Records drawn from a dataset
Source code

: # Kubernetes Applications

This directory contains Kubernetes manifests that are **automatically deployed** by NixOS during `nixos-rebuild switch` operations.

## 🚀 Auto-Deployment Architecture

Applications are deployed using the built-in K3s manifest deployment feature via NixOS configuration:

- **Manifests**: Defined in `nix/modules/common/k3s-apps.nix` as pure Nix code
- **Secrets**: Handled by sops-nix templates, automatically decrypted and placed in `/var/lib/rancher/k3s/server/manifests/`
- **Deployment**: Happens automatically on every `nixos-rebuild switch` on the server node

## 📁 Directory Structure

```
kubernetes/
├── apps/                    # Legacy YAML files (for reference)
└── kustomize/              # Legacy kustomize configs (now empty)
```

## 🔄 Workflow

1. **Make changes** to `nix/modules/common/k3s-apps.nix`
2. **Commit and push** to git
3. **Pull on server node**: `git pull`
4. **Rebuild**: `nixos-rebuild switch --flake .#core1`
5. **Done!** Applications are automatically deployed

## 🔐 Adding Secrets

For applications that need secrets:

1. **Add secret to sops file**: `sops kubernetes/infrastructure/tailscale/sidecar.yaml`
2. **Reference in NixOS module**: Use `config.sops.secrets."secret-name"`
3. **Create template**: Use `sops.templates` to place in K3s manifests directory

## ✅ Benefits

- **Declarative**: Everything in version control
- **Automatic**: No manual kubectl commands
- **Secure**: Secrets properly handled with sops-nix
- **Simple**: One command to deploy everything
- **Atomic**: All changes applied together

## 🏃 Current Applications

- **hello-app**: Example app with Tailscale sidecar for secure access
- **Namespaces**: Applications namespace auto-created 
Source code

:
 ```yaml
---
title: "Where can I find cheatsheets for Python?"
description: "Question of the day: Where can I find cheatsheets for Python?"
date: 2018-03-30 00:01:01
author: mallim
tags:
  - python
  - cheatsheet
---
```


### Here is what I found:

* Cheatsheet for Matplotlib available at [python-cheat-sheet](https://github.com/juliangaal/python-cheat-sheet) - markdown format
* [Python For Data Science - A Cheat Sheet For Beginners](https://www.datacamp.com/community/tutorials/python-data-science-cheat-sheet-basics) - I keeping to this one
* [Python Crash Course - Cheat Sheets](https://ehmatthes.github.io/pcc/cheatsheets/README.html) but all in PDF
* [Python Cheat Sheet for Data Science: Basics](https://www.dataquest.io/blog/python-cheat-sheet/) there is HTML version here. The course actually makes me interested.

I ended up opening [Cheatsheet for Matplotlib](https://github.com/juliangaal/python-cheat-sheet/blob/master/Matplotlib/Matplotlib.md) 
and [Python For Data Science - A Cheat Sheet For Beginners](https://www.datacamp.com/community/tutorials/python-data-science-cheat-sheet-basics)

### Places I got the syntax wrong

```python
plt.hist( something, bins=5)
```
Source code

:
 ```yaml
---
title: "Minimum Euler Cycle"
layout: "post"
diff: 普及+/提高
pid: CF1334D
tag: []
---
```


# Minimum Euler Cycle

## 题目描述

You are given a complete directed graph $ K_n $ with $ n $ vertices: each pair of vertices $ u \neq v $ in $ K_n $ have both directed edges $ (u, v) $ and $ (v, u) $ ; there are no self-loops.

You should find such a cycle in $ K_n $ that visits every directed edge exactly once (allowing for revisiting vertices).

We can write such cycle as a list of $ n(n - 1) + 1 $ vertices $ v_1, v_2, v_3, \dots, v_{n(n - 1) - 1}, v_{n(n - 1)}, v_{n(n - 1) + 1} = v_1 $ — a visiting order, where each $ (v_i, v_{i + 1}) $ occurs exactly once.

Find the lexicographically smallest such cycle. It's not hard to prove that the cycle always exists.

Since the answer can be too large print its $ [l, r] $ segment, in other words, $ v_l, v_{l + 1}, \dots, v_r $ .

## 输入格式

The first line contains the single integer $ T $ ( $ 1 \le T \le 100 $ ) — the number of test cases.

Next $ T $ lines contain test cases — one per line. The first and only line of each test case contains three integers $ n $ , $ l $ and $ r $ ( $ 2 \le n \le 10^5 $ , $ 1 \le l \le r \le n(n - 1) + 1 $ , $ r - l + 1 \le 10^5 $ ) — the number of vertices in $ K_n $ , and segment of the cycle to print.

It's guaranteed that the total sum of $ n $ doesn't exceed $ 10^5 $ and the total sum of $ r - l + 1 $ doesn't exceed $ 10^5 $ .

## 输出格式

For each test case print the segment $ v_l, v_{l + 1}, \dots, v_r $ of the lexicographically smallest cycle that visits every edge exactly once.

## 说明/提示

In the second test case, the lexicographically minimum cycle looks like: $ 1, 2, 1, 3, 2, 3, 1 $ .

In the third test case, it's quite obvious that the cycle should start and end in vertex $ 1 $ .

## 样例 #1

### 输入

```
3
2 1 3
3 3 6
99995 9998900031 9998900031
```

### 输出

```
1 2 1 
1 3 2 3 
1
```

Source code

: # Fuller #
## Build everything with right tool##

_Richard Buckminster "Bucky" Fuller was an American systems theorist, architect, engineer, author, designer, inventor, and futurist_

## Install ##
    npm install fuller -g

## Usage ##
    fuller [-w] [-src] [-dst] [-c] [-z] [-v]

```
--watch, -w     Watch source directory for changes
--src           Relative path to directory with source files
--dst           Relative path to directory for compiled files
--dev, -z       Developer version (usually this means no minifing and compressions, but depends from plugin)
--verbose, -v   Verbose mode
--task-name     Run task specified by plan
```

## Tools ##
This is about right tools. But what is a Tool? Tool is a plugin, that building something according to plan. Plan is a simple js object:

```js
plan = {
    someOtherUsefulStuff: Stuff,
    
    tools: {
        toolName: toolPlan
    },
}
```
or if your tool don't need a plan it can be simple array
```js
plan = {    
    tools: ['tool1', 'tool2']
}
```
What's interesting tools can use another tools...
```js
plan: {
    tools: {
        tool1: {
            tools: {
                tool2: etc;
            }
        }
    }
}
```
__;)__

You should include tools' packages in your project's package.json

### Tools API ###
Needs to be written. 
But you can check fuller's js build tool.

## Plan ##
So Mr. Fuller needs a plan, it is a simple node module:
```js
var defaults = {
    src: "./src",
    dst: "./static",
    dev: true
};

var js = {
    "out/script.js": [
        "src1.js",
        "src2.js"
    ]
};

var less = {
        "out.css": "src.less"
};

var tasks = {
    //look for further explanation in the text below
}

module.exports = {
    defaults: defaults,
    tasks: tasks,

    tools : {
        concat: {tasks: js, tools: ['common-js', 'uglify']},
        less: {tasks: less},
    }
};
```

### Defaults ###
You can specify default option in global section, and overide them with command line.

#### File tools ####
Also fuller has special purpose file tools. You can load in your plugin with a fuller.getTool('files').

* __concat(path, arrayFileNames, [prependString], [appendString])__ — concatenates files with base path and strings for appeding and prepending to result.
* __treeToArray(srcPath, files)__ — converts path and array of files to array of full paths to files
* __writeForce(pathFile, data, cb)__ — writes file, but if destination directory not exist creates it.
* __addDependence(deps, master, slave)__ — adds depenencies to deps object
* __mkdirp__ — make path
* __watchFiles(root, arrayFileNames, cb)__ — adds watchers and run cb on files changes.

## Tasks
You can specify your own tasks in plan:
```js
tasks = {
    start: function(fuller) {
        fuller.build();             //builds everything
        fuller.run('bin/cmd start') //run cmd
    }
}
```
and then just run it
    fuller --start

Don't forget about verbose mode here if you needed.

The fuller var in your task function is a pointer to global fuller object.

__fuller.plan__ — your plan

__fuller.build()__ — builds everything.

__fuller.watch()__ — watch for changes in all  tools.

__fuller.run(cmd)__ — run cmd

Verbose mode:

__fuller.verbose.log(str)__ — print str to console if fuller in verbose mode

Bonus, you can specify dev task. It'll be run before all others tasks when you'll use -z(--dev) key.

**EXERCISE BRIEF**: Copy every line where the word "first" is present in the entries above.

**EXPECTED ANSWER**:
The first line contains the single integer $ T $ ( $ 1 \le T \le 100 $ ) — the number of test cases.
Next $ T $ lines contain test cases — one per line. The first and only line of each test case contains three integers $ n $ , $ l $ and $ r $ ( $ 2 \le n \le 10^5 $ , $ 1 \le l \le r \le n(n - 1) + 1 $ , $ r - l + 1 \le 10^5 $ ) — the number of vertices in $ K_n $ , and segment of the cycle to print.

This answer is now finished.